What is being asked
In the records below, count every line that includes the word "several". Provide the total alone.

Record set
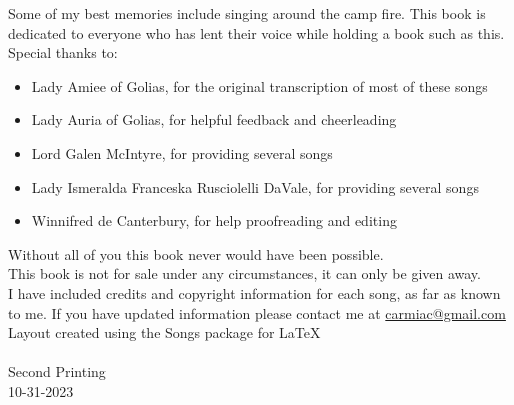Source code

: \vspace*{\baselineskip}

Some of my best memories include singing around the camp fire. This book is dedicated to everyone who has lent their voice while holding a book such as this.\\

Special thanks to:\\
\begin{itemize}
  \item Lady Amiee of Golias, for the original transcription of most of these songs
  \item Lady Auria of Golias, for helpful feedback and cheerleading
  \item Lord Galen McIntyre, for providing several songs
  \item Lady Ismeralda Franceska Rusciolelli DaVale, for providing several songs
  \item Winnifred de Canterbury, for help proofreading and editing 
\end{itemize}
Without all of you this book never would have been possible. \\

This book is not for sale under any circumstances, it can only be given away.\\

I have included credits and copyright information for each song, as far as known to me. If you have updated information please contact me at  \href{mailto:carmiac@gmail.com}{carmiac@gmail.com}\\

Layout created using the Songs package for \LaTeX   
\\
\\

\center
Second Printing \\

10-31-2023 \\

\clearpage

Solution for this exercise
2